Pipi Nila terasa memanas. Ia menggigit bibir bawahnya menahan agar air mata tak keluar menjatuhi pipinya.

Ardeki mengangguk “Ya, aku tau itu. Karena mungkin dimatamu aku bukan siapa-siapa” katanya sambil mengangkat tubuhnya untuk berdiri. Nila sama sekali tidak bisa percaya Ardeki mengatakan hal itu padanya. Ia menganggap dirinya bukan siapa-siapa? Bagaimana bisa? Ia sudah pusing setengah mati untuk mencari gelang pemberian pria itu dan sekarang ia hanya bisa marah-marah pada Nila?

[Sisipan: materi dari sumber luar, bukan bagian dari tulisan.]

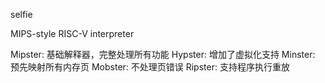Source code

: 

selfie

MIPS-style RISC-V interpreter

Mipster: 基础解释器，完整处理所有功能
Hypster: 增加了虚拟化支持
Minster: 预先映射所有内存页
Mobster: 不处理页错误
Ripster: 支持程序执行重放
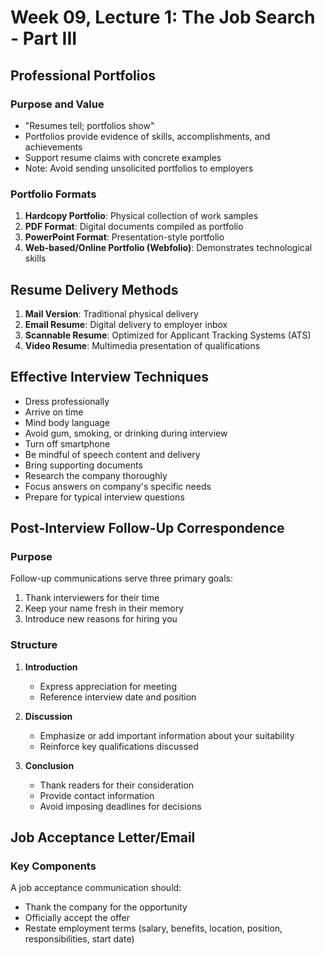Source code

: # Week 09, Lecture 1: The Job Search - Part III

## Professional Portfolios

### Purpose and Value
- "Resumes tell; portfolios show"
- Portfolios provide evidence of skills, accomplishments, and achievements
- Support resume claims with concrete examples
- Note: Avoid sending unsolicited portfolios to employers

### Portfolio Formats
1. **Hardcopy Portfolio**: Physical collection of work samples
2. **PDF Format**: Digital documents compiled as portfolio
3. **PowerPoint Format**: Presentation-style portfolio
4. **Web-based/Online Portfolio (Webfolio)**: Demonstrates technological skills

## Resume Delivery Methods
1. **Mail Version**: Traditional physical delivery
2. **Email Resume**: Digital delivery to employer inbox
3. **Scannable Resume**: Optimized for Applicant Tracking Systems (ATS)
4. **Video Resume**: Multimedia presentation of qualifications

## Effective Interview Techniques
- Dress professionally
- Arrive on time
- Mind body language
- Avoid gum, smoking, or drinking during interview
- Turn off smartphone
- Be mindful of speech content and delivery
- Bring supporting documents
- Research the company thoroughly
- Focus answers on company's specific needs
- Prepare for typical interview questions

## Post-Interview Follow-Up Correspondence

### Purpose
Follow-up communications serve three primary goals:
1. Thank interviewers for their time
2. Keep your name fresh in their memory
3. Introduce new reasons for hiring you

### Structure
1. **Introduction**
   - Express appreciation for meeting
   - Reference interview date and position
   
2. **Discussion**
   - Emphasize or add important information about your suitability
   - Reinforce key qualifications discussed
   
3. **Conclusion**
   - Thank readers for their consideration
   - Provide contact information
   - Avoid imposing deadlines for decisions

## Job Acceptance Letter/Email

### Key Components
A job acceptance communication should:
- Thank the company for the opportunity
- Officially accept the offer
- Restate employment terms (salary, benefits, location, position, responsibilities, start date)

Nila ikut berdiri lalu berkata. “Ya, Aku memang menghilangkan gelang pemberianmu! Aku mencari benda itu keseluruh penjuru kampus ini dan kau mengatakan dengan seenaknya saja kalau aku sengaja menghilangkan benda itu! Aku meminta Marcus mengerjakan tugasku karena memang aku membutuhkannya untuk tugas, bukan untuk bersenang-senang!”

“Ya, karena mungkin Marcus memang jauh lebih sempurna dari pada aku jadi kau bisa meminta bantuannya. Karena dia pintar matematika dan aku hanyalah seorang pria bodoh yang pernah ditertawakan karena matematika. Aku tau itu” kata Ardeki akhirnya. Nila tak bisa menahan air mata yang sudah mendobrak untuk keluar dari kedua bola matanya.

“I better go” Ardeki tersenyum kecil lalu berjalan meninggalkan Nila. Mereka bertengkar. Nila yang tidak tahan pun berkata setengah berteriak “Ya, pergilah. Kau bisa mencari gadis lain yang bisa kau hibur dan membutuhkan bantuanmu. Dan benar, kau hanyalah seorang pria yang menjadi bahan tertawaan saat pelajaran matematika. Aku tau itu semua!”
Nila membelalakan matanya ketika ia melihat Ardeki menoleh kearahnya dan menghentikan langkahnya. Nila menutup mulutnya dengan tangannya. Ardeki memandangnya dengan kaget lalu berkata “Terima kasih”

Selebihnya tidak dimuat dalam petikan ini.